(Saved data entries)
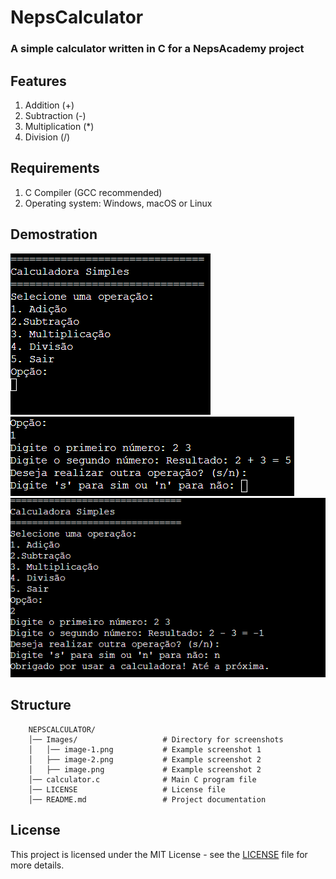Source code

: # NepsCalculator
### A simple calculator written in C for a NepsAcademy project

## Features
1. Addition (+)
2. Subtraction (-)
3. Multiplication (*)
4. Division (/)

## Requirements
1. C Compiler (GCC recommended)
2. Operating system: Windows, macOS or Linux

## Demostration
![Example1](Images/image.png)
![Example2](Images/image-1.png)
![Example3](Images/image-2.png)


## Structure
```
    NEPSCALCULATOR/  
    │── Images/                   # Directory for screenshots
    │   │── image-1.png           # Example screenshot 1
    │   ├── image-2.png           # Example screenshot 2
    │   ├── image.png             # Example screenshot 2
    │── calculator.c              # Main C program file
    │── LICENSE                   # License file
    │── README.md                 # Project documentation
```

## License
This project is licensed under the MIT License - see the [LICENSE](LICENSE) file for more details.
---
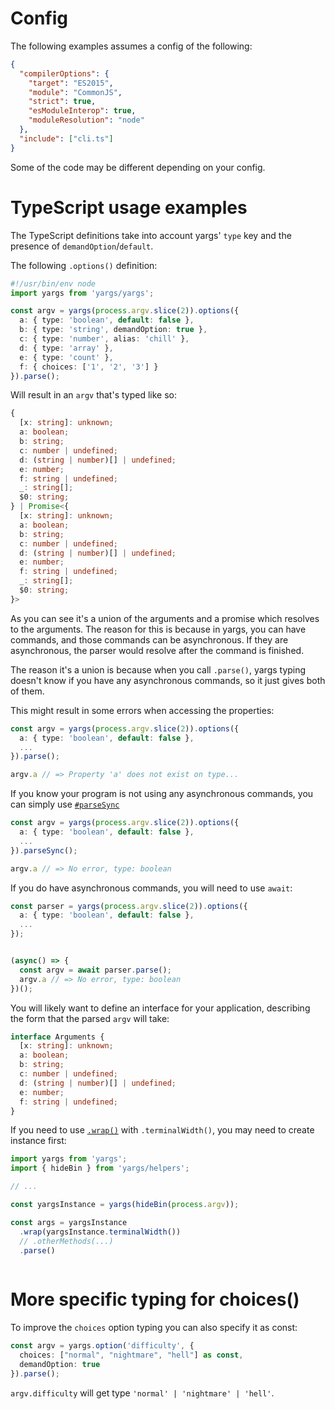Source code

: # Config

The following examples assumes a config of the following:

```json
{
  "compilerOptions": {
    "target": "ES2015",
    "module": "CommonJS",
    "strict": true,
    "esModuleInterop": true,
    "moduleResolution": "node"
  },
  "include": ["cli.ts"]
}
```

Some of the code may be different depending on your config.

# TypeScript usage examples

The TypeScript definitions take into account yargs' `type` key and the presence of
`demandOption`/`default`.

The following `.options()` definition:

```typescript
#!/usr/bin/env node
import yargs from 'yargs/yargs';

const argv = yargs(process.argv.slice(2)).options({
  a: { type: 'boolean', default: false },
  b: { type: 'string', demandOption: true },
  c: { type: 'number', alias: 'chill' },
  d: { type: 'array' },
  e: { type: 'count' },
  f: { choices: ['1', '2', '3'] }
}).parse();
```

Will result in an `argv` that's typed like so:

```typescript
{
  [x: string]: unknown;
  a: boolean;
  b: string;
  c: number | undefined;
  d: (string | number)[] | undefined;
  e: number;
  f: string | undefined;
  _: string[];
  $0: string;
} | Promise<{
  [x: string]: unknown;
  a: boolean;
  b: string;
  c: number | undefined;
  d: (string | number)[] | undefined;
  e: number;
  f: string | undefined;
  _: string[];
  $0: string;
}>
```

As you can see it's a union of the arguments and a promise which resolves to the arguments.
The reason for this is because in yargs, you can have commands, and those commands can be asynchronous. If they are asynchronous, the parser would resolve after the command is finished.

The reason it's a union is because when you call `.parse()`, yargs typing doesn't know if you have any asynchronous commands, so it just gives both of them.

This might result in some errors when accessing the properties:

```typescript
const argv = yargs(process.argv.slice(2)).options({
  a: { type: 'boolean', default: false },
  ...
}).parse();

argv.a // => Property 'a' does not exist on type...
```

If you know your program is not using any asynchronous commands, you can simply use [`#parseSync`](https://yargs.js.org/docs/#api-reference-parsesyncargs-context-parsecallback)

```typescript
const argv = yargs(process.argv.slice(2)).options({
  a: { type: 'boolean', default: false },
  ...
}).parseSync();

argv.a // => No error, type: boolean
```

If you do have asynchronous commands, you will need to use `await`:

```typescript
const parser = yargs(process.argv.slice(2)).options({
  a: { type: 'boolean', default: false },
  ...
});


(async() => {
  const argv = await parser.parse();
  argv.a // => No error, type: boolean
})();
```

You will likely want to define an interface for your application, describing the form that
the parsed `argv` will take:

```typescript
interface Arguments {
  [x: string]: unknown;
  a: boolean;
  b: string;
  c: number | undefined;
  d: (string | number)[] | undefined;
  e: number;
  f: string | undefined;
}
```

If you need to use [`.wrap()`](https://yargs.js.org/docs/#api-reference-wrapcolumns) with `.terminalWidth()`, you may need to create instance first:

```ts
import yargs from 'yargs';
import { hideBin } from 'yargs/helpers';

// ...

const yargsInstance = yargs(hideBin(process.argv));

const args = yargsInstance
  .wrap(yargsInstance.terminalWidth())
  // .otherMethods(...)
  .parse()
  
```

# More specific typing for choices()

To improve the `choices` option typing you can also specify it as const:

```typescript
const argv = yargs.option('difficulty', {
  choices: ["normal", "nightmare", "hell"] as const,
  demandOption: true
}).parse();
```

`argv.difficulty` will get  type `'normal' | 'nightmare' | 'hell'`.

Problem to solve: Each line in the data that holds the string "file" must be returned.

Response to this task:
    │── calculator.c              # Main C program file
    │── LICENSE                   # License file
This project is licensed under the MIT License - see the [LICENSE](LICENSE) file for more details.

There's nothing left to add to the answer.